To: kempler@xxxxxxxxxxxx
Subject: [fam] Re: fam
From: "Rusty Ballinger" <rusty@xxxxxxxxxxxxxxxxxx>
Date: Wed, 23 Aug 2000 00:10:16 -0700
Cc: fam@xxxxxxxxxxx
In-reply-to: Lyle Kempler <kempler@xxxxxxxxxxxx> "fam" (Aug 19, 11:52pm)
References: <Pine.GSO.4.21.0008192342360.6363-100000@xxxxxxxxxxxxxxxxxxx>
Reply-to: rusty@xxxxxxx
Sender: owner-fam@xxxxxxxxxxx
(cc'ing the fam mailing list in case other people may have feedback on adding
a way to get stat information from fam & a way to ask fam for only the first
n files when monitoring a large directory.)

> Raster told me he didn't see a ton of use of the ability to sort, but he
> like to be able to store metadata.. of course, efm style. I told him that'd
> be bad, so I suggested arbitrary metadata per file.
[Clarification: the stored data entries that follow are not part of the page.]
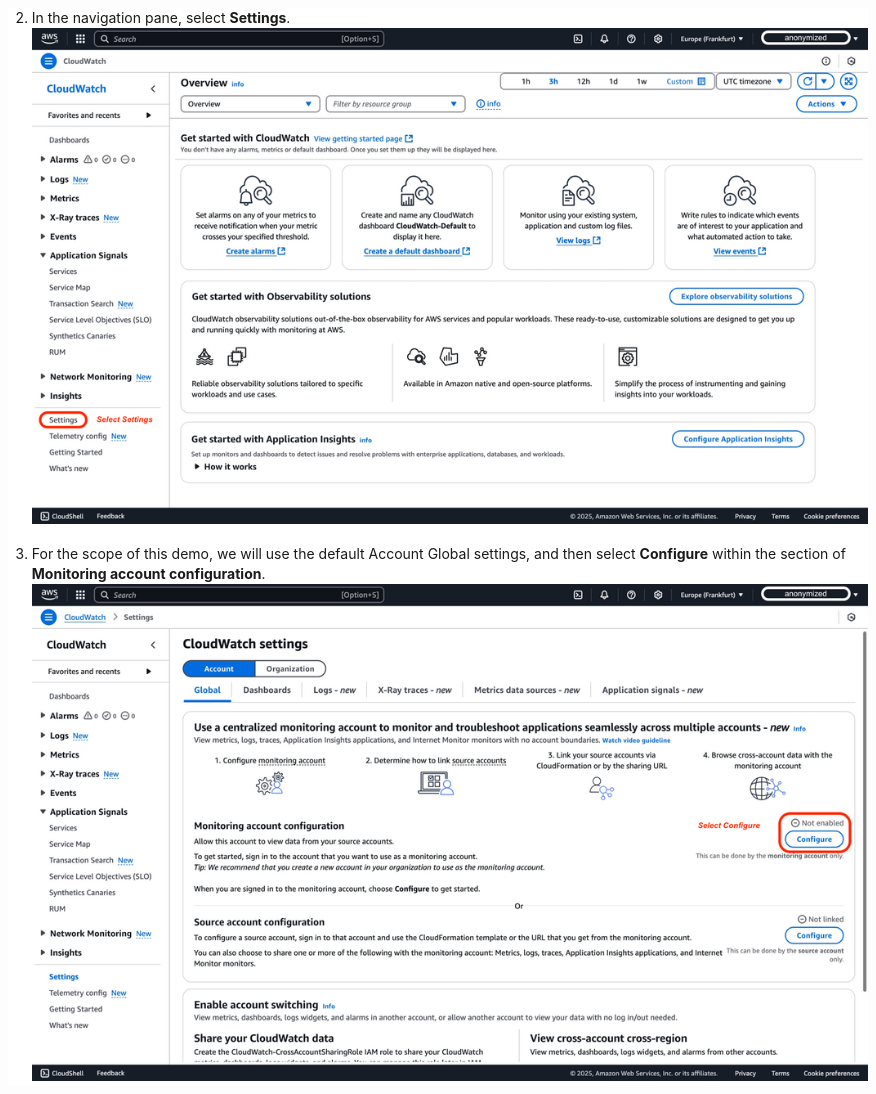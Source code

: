 2. In the navigation pane, select **Settings**.  
![CloudWatch Cross-Account Observability Step 1 - 2](../images/cw-cx-acc-obs-gn-2.png)

3. For the scope of this demo, we will use the default Account Global settings, and then select **Configure** within the section of **Monitoring account configuration**.
![CloudWatch Cross-Account Observability Step 1 - 3](../images/cw-cx-acc-obs-st1-3.png)
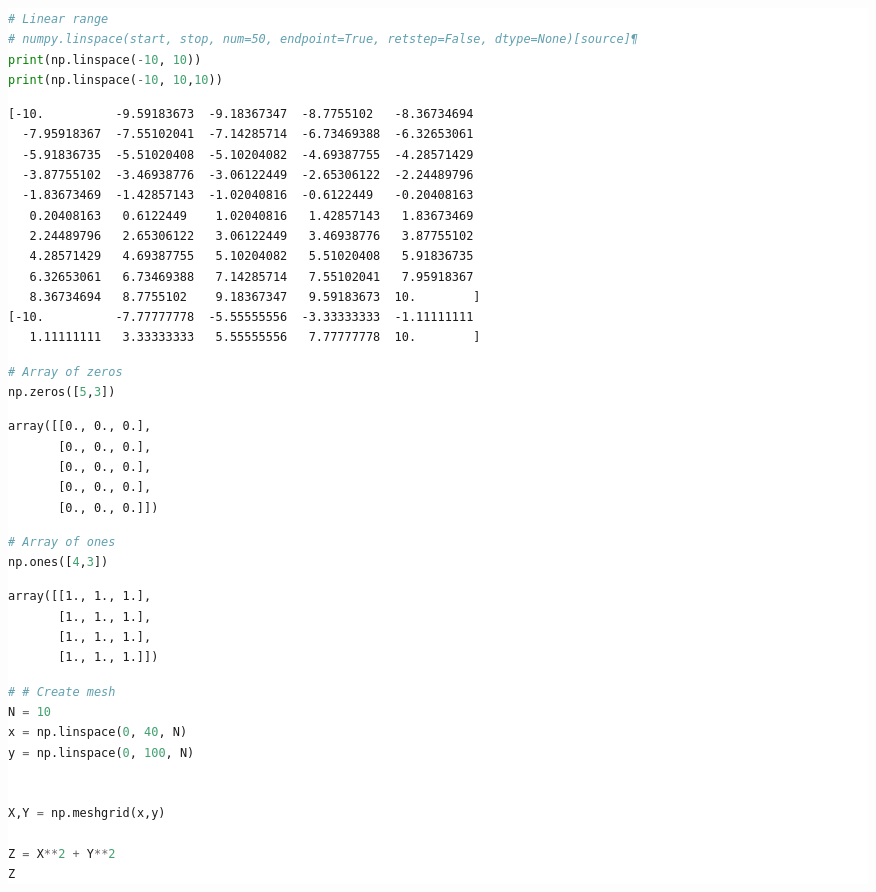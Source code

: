 

```python
# Linear range
# numpy.linspace(start, stop, num=50, endpoint=True, retstep=False, dtype=None)[source]¶
print(np.linspace(-10, 10))
print(np.linspace(-10, 10,10))
```

    [-10.          -9.59183673  -9.18367347  -8.7755102   -8.36734694
      -7.95918367  -7.55102041  -7.14285714  -6.73469388  -6.32653061
      -5.91836735  -5.51020408  -5.10204082  -4.69387755  -4.28571429
      -3.87755102  -3.46938776  -3.06122449  -2.65306122  -2.24489796
      -1.83673469  -1.42857143  -1.02040816  -0.6122449   -0.20408163
       0.20408163   0.6122449    1.02040816   1.42857143   1.83673469
       2.24489796   2.65306122   3.06122449   3.46938776   3.87755102
       4.28571429   4.69387755   5.10204082   5.51020408   5.91836735
       6.32653061   6.73469388   7.14285714   7.55102041   7.95918367
       8.36734694   8.7755102    9.18367347   9.59183673  10.        ]
    [-10.          -7.77777778  -5.55555556  -3.33333333  -1.11111111
       1.11111111   3.33333333   5.55555556   7.77777778  10.        ]



```python
# Array of zeros
np.zeros([5,3])
```




    array([[0., 0., 0.],
           [0., 0., 0.],
           [0., 0., 0.],
           [0., 0., 0.],
           [0., 0., 0.]])




```python
# Array of ones
np.ones([4,3])

```




    array([[1., 1., 1.],
           [1., 1., 1.],
           [1., 1., 1.],
           [1., 1., 1.]])




```python
# # Create mesh
N = 10
x = np.linspace(0, 40, N)
y = np.linspace(0, 100, N)


X,Y = np.meshgrid(x,y)

Z = X**2 + Y**2
Z
```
We also agreed fam
> should be capable of providing file permissions, since it's already
> stat()ing the file on behalf of the process, as well as providing any other
> useful information that can be obtained from stat().
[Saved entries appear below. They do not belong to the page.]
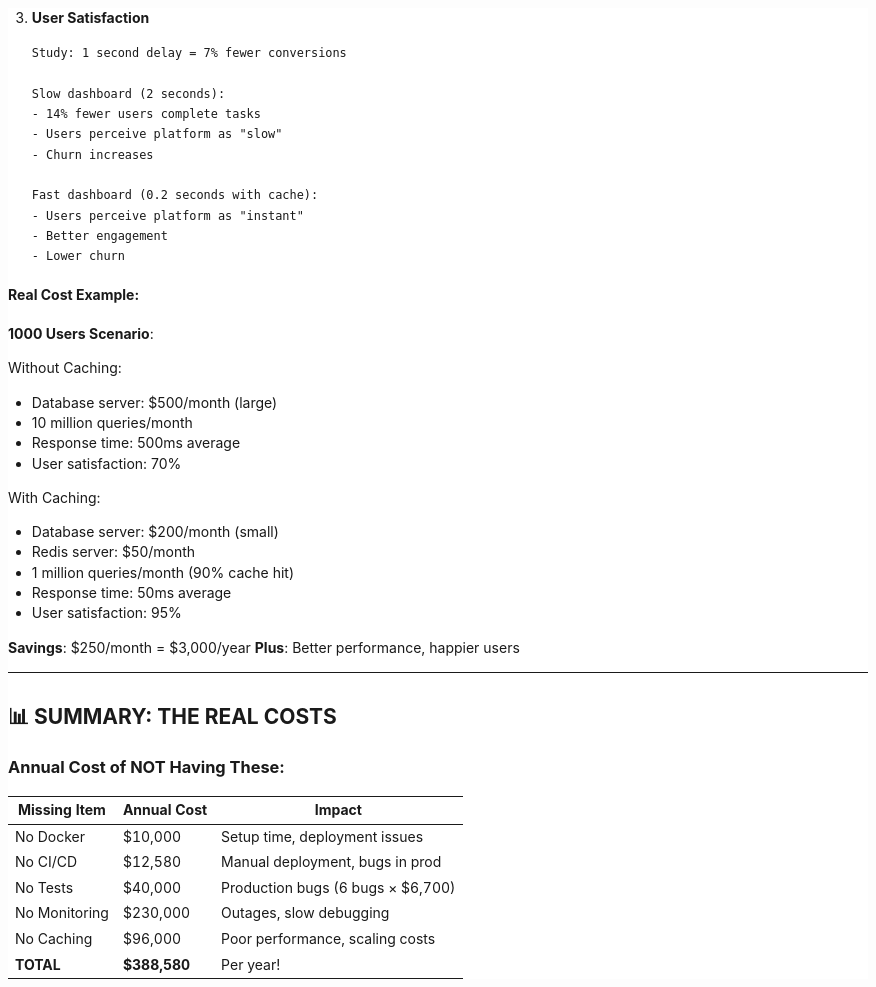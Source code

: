 3. **User Satisfaction**
   ```
   Study: 1 second delay = 7% fewer conversions
   
   Slow dashboard (2 seconds):
   - 14% fewer users complete tasks
   - Users perceive platform as "slow"
   - Churn increases
   
   Fast dashboard (0.2 seconds with cache):
   - Users perceive platform as "instant"
   - Better engagement
   - Lower churn
   ```

#### **Real Cost Example**:

**1000 Users Scenario**:

Without Caching:
- Database server: $500/month (large)
- 10 million queries/month
- Response time: 500ms average
- User satisfaction: 70%

With Caching:
- Database server: $200/month (small)
- Redis server: $50/month
- 1 million queries/month (90% cache hit)
- Response time: 50ms average
- User satisfaction: 95%

**Savings**: $250/month = $3,000/year
**Plus**: Better performance, happier users

---

## 📊 **SUMMARY: THE REAL COSTS**

### **Annual Cost of NOT Having These**:

| Missing Item | Annual Cost | Impact |
|--------------|-------------|--------|
| No Docker | $10,000 | Setup time, deployment issues |
| No CI/CD | $12,580 | Manual deployment, bugs in prod |
| No Tests | $40,000 | Production bugs (6 bugs × $6,700) |
| No Monitoring | $230,000 | Outages, slow debugging |
| No Caching | $96,000 | Poor performance, scaling costs |
| **TOTAL** | **$388,580** | Per year! |
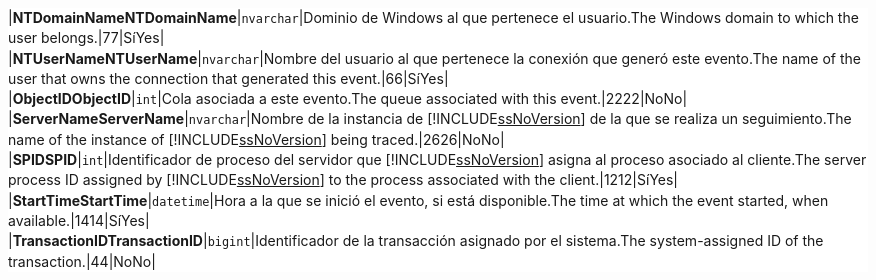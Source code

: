 |<span data-ttu-id="25427-159">**NTDomainName**</span><span class="sxs-lookup"><span data-stu-id="25427-159">**NTDomainName**</span></span>|`nvarchar`|<span data-ttu-id="25427-160">Dominio de Windows al que pertenece el usuario.</span><span class="sxs-lookup"><span data-stu-id="25427-160">The Windows domain to which the user belongs.</span></span>|<span data-ttu-id="25427-161">7</span><span class="sxs-lookup"><span data-stu-id="25427-161">7</span></span>|<span data-ttu-id="25427-162">Sí</span><span class="sxs-lookup"><span data-stu-id="25427-162">Yes</span></span>|  
|<span data-ttu-id="25427-163">**NTUserName**</span><span class="sxs-lookup"><span data-stu-id="25427-163">**NTUserName**</span></span>|`nvarchar`|<span data-ttu-id="25427-164">Nombre del usuario al que pertenece la conexión que generó este evento.</span><span class="sxs-lookup"><span data-stu-id="25427-164">The name of the user that owns the connection that generated this event.</span></span>|<span data-ttu-id="25427-165">6</span><span class="sxs-lookup"><span data-stu-id="25427-165">6</span></span>|<span data-ttu-id="25427-166">Sí</span><span class="sxs-lookup"><span data-stu-id="25427-166">Yes</span></span>|  
|<span data-ttu-id="25427-167">**ObjectID**</span><span class="sxs-lookup"><span data-stu-id="25427-167">**ObjectID**</span></span>|`int`|<span data-ttu-id="25427-168">Cola asociada a este evento.</span><span class="sxs-lookup"><span data-stu-id="25427-168">The queue associated with this event.</span></span>|<span data-ttu-id="25427-169">22</span><span class="sxs-lookup"><span data-stu-id="25427-169">22</span></span>|<span data-ttu-id="25427-170">No</span><span class="sxs-lookup"><span data-stu-id="25427-170">No</span></span>|  
|<span data-ttu-id="25427-171">**ServerName**</span><span class="sxs-lookup"><span data-stu-id="25427-171">**ServerName**</span></span>|`nvarchar`|<span data-ttu-id="25427-172">Nombre de la instancia de [!INCLUDE[ssNoVersion](../../includes/ssnoversion-md.md)] de la que se realiza un seguimiento.</span><span class="sxs-lookup"><span data-stu-id="25427-172">The name of the instance of [!INCLUDE[ssNoVersion](../../includes/ssnoversion-md.md)] being traced.</span></span>|<span data-ttu-id="25427-173">26</span><span class="sxs-lookup"><span data-stu-id="25427-173">26</span></span>|<span data-ttu-id="25427-174">No</span><span class="sxs-lookup"><span data-stu-id="25427-174">No</span></span>|  
|<span data-ttu-id="25427-175">**SPID**</span><span class="sxs-lookup"><span data-stu-id="25427-175">**SPID**</span></span>|`int`|<span data-ttu-id="25427-176">Identificador de proceso del servidor que [!INCLUDE[ssNoVersion](../../includes/ssnoversion-md.md)] asigna al proceso asociado al cliente.</span><span class="sxs-lookup"><span data-stu-id="25427-176">The server process ID assigned by [!INCLUDE[ssNoVersion](../../includes/ssnoversion-md.md)] to the process associated with the client.</span></span>|<span data-ttu-id="25427-177">12</span><span class="sxs-lookup"><span data-stu-id="25427-177">12</span></span>|<span data-ttu-id="25427-178">Sí</span><span class="sxs-lookup"><span data-stu-id="25427-178">Yes</span></span>|  
|<span data-ttu-id="25427-179">**StartTime**</span><span class="sxs-lookup"><span data-stu-id="25427-179">**StartTime**</span></span>|`datetime`|<span data-ttu-id="25427-180">Hora a la que se inició el evento, si está disponible.</span><span class="sxs-lookup"><span data-stu-id="25427-180">The time at which the event started, when available.</span></span>|<span data-ttu-id="25427-181">14</span><span class="sxs-lookup"><span data-stu-id="25427-181">14</span></span>|<span data-ttu-id="25427-182">Sí</span><span class="sxs-lookup"><span data-stu-id="25427-182">Yes</span></span>|  
|<span data-ttu-id="25427-183">**TransactionID**</span><span class="sxs-lookup"><span data-stu-id="25427-183">**TransactionID**</span></span>|`bigint`|<span data-ttu-id="25427-184">Identificador de la transacción asignado por el sistema.</span><span class="sxs-lookup"><span data-stu-id="25427-184">The system-assigned ID of the transaction.</span></span>|<span data-ttu-id="25427-185">4</span><span class="sxs-lookup"><span data-stu-id="25427-185">4</span></span>|<span data-ttu-id="25427-186">No</span><span class="sxs-lookup"><span data-stu-id="25427-186">No</span></span>|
Yes.  (It's funny, at every layer from imon -> fam -> application, the amount
of information which is discarded.)  I agree, anything that fam learns from
stat() should be available to its clients.  Here are some random notes on
adding this to the API & the protocol between fam & its clients:

- I can't break binary compatibility with the existing API (so no adding
  members to the FAMEvent struct, changing arguments to FAMMonitorFile(),
  etc.), but I'm happy to add new structs & functions.  Unlike the current
  API & protocol, whatever we add should be flexible enough that people
  can add things in the future without having to come up with horrible
  new function names like FAMOpen4().

- If you want extended events, there ought to be a way to tell fam which
  additional attributes you want.  (If you want everything fam can get from
  stat(), you ought to be able to get it; but if all you want is one field,
  you shouldn't have to shuffle the rest of the data across the socket.)
  It seems reasonable to me that these settings be per-connection rather
  than per-request.

- One potential use of the extended information is inside fam itself.
  When fam starts monitoring files/directories which are mounted from a
  remote host, it tries to ask fam on the remote machine to monitor those
  files (much better than polling over NFS).  If the remote fam can supply
  all the stat info that the local fam needs, the local fam shouldn't have
  to stat the files.  (Neat!)

- Since fam clients might be across the network from fam, the stat info
  has to be portable.  (How do we handle a client on a machine with a 32-bit
  off_t famming a large file on a machine with a 64-bit off_t, for example?)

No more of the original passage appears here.